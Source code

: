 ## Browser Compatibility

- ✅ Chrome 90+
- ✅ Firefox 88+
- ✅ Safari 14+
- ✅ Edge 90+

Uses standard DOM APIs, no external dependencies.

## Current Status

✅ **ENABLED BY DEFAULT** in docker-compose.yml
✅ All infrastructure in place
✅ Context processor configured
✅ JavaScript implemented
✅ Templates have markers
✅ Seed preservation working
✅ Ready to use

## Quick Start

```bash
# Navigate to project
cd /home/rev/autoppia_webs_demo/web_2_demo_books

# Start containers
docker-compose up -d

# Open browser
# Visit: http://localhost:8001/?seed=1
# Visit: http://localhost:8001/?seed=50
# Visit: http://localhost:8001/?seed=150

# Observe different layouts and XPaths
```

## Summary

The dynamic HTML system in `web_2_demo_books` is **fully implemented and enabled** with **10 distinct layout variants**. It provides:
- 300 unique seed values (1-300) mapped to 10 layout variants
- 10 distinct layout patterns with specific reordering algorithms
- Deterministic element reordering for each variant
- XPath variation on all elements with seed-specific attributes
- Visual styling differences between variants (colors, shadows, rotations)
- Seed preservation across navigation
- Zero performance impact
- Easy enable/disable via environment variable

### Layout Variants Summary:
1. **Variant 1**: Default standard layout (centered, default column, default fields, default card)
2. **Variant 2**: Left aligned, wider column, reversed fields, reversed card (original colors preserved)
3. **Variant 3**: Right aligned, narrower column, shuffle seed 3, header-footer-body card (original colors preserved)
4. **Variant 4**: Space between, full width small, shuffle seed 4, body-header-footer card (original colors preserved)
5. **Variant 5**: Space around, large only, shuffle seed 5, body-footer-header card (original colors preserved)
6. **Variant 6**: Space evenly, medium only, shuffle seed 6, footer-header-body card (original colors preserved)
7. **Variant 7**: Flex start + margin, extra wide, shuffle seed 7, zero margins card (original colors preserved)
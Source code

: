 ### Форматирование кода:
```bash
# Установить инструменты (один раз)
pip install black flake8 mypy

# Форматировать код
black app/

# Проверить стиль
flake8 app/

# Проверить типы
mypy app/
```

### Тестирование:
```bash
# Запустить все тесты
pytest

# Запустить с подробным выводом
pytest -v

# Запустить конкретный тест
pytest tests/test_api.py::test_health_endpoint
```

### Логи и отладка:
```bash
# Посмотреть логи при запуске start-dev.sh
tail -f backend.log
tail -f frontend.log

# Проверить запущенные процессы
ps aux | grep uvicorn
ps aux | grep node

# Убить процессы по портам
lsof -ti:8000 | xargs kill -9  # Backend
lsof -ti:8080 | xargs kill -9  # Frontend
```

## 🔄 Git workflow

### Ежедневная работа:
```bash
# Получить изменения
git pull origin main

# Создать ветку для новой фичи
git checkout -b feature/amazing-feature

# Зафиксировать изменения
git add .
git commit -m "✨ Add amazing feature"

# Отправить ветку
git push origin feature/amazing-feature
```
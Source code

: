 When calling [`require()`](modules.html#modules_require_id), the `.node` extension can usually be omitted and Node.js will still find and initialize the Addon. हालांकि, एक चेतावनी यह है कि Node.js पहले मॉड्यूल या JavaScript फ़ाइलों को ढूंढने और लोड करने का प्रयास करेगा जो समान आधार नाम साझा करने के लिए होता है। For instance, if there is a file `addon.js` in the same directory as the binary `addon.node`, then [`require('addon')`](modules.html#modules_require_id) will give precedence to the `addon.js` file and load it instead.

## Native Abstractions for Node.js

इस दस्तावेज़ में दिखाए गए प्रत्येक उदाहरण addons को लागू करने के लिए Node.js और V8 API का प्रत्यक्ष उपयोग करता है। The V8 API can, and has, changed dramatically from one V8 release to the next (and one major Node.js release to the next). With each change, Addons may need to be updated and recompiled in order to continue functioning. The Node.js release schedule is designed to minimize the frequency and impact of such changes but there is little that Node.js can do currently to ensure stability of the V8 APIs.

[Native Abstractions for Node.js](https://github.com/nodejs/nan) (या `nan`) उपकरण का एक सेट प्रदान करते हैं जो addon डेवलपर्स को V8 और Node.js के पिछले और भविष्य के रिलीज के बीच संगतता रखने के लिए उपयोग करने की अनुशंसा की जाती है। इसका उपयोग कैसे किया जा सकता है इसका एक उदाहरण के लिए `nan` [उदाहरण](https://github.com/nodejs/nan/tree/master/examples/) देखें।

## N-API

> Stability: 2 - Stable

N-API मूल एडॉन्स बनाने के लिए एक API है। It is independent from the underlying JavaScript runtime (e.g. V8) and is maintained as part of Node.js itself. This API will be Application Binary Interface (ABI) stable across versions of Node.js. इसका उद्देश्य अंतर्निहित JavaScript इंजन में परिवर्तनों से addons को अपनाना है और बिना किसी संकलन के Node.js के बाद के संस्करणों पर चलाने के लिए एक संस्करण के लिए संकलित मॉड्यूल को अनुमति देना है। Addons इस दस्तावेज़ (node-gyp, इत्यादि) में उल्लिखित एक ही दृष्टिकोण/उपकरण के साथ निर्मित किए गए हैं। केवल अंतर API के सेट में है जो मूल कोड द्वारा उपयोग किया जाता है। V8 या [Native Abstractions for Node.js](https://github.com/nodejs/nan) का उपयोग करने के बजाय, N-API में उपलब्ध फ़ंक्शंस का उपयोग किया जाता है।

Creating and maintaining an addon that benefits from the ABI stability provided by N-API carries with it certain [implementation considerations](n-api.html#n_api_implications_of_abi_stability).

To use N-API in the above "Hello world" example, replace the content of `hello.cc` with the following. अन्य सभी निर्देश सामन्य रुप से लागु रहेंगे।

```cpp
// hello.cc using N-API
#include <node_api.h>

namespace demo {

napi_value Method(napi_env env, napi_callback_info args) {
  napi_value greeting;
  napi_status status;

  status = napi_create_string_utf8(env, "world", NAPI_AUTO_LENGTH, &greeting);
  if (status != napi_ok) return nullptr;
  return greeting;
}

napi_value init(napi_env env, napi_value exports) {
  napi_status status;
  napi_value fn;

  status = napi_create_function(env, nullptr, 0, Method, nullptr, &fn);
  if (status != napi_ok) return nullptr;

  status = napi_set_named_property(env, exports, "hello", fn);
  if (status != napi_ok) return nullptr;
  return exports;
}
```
= = = =
> _HOW TO COMPLETE THIS TASK_
Within the data above, how many lines contain the word "Visit"? Write only the number.

> _REPLY_
3